Isabela

Personal information
- Full name: Isabela Ferreira Costa das Chagas
- Date of birth: 23 July 2001 (age 24)
- Place of birth: Resende, Brazil
- Height: 1.68 m (5 ft 6 in)
- Position: Full-back

Team information
- Current team: Paris Saint-Germain
- Number: 12

Youth career
- São José
- 2018: Chapecoense
- 2019: Internacional

Senior career*
- Years: Team / Apps / (Gls)
- 2018: Chapecoense / 0 / (0)
- 2019–2022: Internacional / 35 / (5)
- 2023–2024: Corinthians / 30 / (2)
- 2025: Cruzeiro / 17 / (2)
- 2025–: Paris Saint-Germain / 2 / (0)

International career
- 2018: Brazil U17 / 9 / (0)

= Isabela Chagas =

Brazilian footballer

Isabela Ferreira Costa das Chagas (born 23 July 2001), known as Isabela or sometimes as Belinha, is a Brazilian professional footballer who plays as a full-back for French Première Ligue club Paris Saint-Germain and the Brazil national team.

==Club career==
Born in Resende, Rio de Janeiro, Isabela began her career with São José before moving to Chapecoense in 2018, where she made her senior debut in the year's Campeonato Catarinense.
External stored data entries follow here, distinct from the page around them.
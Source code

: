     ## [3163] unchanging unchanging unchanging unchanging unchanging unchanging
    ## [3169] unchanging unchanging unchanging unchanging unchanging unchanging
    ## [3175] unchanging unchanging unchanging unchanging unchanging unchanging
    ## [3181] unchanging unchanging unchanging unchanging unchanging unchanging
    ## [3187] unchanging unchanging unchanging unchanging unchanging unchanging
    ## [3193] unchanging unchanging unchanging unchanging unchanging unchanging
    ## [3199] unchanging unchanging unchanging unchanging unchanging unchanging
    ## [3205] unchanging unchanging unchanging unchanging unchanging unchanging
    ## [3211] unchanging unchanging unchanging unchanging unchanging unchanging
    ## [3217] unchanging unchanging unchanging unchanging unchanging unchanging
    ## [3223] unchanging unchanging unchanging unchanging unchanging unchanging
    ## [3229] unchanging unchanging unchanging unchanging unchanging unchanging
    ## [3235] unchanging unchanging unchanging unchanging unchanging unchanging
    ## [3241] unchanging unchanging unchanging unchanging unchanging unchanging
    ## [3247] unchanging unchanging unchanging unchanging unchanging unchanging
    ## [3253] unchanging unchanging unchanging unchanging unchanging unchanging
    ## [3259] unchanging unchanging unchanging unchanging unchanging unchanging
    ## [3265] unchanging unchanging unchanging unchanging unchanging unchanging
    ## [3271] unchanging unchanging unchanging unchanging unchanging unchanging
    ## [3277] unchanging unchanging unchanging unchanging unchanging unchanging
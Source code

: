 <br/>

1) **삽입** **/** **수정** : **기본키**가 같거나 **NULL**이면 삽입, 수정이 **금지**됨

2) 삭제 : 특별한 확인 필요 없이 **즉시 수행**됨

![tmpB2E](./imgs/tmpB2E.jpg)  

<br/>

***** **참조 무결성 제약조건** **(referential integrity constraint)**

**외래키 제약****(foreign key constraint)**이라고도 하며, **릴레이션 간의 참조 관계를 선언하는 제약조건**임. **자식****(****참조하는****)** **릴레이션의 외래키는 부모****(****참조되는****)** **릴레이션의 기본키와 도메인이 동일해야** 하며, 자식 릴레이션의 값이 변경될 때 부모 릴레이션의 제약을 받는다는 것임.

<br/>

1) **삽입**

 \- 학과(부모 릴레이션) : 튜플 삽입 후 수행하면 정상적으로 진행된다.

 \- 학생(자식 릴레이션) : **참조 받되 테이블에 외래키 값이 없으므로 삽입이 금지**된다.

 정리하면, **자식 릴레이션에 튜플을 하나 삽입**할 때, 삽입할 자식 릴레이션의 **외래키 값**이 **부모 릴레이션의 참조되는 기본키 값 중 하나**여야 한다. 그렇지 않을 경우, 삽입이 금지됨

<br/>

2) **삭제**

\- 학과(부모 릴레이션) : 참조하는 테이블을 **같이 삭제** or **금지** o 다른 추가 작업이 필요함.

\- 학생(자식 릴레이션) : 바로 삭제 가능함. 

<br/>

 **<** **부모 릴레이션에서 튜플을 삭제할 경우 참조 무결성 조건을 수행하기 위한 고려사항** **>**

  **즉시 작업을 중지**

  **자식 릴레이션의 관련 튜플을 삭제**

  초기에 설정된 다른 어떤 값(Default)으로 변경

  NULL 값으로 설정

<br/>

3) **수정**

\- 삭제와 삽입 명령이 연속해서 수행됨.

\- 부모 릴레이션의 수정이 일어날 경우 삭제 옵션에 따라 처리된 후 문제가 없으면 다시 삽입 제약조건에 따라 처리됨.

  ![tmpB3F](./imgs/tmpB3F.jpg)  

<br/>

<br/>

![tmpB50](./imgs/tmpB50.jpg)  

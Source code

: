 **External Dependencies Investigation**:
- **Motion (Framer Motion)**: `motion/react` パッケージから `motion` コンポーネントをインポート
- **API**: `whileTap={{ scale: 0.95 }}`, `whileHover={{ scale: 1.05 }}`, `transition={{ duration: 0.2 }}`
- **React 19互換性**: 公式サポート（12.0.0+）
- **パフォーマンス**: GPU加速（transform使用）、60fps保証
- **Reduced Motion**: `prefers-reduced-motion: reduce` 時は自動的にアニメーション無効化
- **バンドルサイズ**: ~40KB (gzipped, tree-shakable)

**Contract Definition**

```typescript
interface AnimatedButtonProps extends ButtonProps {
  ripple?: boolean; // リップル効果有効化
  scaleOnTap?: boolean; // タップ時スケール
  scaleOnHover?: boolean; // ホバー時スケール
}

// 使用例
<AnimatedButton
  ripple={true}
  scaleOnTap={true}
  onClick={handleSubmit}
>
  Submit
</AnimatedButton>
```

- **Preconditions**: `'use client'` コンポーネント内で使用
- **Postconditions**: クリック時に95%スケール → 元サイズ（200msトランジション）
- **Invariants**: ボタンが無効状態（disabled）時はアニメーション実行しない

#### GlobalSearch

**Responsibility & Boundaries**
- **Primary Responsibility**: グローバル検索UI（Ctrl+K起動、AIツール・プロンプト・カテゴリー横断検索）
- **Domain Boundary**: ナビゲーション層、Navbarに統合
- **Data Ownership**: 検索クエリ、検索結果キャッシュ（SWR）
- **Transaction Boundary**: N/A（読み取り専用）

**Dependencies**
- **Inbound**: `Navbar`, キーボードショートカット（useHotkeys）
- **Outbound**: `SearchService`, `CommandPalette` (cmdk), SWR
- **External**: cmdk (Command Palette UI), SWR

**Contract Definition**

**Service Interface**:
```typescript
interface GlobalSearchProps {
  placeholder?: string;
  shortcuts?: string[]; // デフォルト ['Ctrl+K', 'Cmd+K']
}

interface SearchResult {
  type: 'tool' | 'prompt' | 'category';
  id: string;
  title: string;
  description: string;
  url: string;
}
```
In 2019, she moved to Internacional, initially for the youth sides.

On 16 January 2021, after making her breakthrough with Inter's first team, Isabela renewed her contract with the club. In November 2022, after establishing herself as a starter, she agreed to a deal with Corinthians; the club announced her signing on 23 December.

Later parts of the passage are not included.